As a blogger, you can build broad, permanent awareness by:
- Writing guest posts at other sites (read the book ProBlogger to learn more)
- Linking your posts together (pointing from one site to another, so everyone knows when you publish new stuff somewhere else)
- Presenting on vendor webcasts (because the vendors promote you to their email lists)
- Being a guest on podcasts
Webcasts and podcasts can be cool because they spread your investment around, and they get more people to promote your content. They’re long-term investments – they don’t instantly make you famous, but as more people watch the replays over time, they can pay off in a steady trickle of new readers. Webcasts & podcasts also give me an easy answer to hard questions. When someone asks me a question about, say, planning for disaster recovery in an enterprise, I can often say, “Ah, yes, I did an hour-long webcast about the basics of disaster recovery planning. Go watch that, and let me know what questions you have.” The webcast – even though it’s hosted by someone else – is a reference I can always use. The company can’t simply change my name inside the webcast, and the company probably even likes it because I’m bringing them more viewers.

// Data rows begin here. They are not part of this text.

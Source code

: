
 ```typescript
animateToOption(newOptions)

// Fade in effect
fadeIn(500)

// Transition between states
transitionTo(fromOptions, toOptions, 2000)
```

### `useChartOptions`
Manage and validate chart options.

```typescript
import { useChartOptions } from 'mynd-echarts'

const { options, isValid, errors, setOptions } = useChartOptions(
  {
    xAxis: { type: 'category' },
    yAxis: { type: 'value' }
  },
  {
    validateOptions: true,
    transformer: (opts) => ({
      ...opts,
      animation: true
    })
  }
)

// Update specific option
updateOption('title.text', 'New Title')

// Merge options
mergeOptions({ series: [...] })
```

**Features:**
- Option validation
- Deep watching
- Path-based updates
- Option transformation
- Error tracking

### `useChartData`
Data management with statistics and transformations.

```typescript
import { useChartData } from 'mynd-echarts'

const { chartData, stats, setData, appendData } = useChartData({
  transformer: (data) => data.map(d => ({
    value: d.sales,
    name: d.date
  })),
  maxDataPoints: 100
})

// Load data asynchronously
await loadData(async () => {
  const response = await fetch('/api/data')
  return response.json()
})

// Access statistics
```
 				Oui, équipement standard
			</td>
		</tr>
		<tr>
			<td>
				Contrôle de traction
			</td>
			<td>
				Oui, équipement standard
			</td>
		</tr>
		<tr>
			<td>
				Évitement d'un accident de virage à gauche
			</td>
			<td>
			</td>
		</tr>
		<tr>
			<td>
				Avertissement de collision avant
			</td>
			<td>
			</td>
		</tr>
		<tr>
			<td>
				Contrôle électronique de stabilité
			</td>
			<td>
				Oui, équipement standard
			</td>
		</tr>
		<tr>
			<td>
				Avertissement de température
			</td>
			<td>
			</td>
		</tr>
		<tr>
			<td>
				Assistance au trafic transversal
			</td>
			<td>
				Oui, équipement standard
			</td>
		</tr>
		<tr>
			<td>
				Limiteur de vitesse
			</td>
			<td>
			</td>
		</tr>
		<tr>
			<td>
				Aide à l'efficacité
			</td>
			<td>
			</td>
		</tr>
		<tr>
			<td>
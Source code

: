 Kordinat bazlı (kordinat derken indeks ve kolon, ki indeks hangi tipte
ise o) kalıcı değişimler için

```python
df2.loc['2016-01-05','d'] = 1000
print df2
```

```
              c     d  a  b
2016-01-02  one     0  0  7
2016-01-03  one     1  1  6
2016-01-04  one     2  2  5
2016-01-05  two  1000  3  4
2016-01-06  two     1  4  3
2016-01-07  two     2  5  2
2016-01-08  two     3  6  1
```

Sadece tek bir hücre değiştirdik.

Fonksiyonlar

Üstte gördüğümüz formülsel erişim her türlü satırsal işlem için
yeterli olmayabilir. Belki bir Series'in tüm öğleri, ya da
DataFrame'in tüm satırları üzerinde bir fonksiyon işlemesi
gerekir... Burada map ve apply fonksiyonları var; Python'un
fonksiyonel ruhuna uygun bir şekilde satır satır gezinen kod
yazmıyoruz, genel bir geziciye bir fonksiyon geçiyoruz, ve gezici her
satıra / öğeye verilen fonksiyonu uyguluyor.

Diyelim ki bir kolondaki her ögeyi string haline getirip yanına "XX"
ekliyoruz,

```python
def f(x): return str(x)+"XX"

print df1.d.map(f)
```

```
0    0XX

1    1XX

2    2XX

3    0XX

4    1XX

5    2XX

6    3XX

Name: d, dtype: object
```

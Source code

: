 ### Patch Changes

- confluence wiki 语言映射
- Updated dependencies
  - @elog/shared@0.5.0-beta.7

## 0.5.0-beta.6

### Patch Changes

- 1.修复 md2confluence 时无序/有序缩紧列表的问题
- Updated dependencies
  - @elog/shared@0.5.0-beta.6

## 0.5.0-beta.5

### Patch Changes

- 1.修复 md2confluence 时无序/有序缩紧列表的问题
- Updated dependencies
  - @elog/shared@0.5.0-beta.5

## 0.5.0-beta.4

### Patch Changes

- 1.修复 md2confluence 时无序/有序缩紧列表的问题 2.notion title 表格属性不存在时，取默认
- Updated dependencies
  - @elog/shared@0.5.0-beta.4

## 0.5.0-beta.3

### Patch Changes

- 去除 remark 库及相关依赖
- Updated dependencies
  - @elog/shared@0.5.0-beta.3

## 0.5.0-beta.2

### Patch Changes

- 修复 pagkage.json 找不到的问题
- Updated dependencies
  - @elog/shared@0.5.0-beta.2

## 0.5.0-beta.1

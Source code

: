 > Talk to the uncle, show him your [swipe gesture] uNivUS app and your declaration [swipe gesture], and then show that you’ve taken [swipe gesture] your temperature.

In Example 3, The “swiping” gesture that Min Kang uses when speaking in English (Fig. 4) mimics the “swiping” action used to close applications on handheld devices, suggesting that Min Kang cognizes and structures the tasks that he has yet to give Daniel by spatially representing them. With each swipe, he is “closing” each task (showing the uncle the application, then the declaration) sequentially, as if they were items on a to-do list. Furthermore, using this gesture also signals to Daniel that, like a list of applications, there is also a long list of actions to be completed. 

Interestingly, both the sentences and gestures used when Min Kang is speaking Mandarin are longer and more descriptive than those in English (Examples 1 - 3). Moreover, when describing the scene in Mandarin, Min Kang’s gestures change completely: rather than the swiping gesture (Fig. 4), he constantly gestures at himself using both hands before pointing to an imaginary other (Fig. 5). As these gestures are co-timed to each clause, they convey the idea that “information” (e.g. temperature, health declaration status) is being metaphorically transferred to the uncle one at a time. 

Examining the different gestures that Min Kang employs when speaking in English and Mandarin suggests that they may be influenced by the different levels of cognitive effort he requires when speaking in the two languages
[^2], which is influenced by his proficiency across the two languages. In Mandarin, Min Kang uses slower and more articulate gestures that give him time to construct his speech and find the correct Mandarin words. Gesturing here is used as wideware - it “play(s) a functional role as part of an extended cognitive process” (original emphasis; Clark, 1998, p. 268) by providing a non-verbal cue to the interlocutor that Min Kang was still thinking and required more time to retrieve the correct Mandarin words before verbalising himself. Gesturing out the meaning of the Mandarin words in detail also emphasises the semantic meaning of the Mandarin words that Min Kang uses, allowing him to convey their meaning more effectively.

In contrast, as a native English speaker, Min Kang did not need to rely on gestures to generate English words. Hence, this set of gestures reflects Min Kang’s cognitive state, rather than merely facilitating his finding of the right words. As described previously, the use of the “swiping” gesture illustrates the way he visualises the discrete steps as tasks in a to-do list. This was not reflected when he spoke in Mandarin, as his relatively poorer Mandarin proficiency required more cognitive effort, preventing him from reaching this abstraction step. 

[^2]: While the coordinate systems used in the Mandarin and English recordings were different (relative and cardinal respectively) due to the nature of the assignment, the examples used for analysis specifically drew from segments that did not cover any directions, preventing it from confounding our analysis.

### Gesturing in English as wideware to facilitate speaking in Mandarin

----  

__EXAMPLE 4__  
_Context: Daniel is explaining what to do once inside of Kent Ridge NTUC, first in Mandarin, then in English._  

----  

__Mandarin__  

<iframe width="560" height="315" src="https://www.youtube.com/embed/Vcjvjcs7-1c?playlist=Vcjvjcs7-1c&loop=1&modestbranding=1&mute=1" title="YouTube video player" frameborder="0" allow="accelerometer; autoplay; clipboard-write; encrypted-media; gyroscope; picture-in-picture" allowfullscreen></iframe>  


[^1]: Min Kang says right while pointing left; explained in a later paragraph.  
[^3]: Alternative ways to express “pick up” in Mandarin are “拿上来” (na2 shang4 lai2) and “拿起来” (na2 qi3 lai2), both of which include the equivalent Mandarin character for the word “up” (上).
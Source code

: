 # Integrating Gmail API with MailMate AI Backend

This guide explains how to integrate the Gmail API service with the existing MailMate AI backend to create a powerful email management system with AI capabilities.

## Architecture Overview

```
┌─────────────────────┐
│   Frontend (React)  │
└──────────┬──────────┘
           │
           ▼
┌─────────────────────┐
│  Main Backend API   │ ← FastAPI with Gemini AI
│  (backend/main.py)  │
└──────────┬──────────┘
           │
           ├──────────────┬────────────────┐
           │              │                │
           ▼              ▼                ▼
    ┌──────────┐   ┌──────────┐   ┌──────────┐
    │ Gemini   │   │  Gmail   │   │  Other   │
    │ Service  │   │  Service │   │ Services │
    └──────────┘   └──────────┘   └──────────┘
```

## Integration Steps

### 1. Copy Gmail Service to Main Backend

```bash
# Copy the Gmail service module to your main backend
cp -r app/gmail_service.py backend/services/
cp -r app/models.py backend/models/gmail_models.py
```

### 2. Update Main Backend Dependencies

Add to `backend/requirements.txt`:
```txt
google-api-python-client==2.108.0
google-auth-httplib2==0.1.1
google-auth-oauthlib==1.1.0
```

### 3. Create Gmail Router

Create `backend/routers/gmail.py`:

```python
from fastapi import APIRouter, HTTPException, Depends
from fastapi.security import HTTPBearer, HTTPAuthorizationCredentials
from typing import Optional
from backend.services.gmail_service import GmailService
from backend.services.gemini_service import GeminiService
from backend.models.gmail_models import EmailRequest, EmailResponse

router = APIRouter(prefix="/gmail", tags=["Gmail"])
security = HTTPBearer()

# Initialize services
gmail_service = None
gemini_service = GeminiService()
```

Speaking of which, I’m a guest on this week’s Virtumania podcast, “Hyper-V Dynamic Memory Is Not Overcommit.” Hosts Rich Brambley and Rick Vanover did another entertaining job of interviewing me and Microsoft’s Ben Armstrong and Adam Fazio about the virtualization announcements at TechEd. Ben talked about his TechEd session’s dynamic memory demos, which bombed while I was in the crowd watching, and I talked about how Ben’s session eval scores STILL smoked mine. Ben’s a solid presenter with cool technology, and I highly recommend checking out his demos if you get a chance. You can watch Ben’s TechEd session free, and listen to us talking about Hyper-V memory at Virtumania.
Wouldn’t it be cool if you could make statements like that on your blog? What’s holding you back? Podcasters are looking for guests, reporters are looking for stories, and vendors are looking for webcasts. Figure out what you’d like to talk about, and then offer to talk. You’d be amazed who’s willing to listen. Start building your content, and start getting it out there in a way that you control.








And man, does it pay off. Today, I’m on top of the world.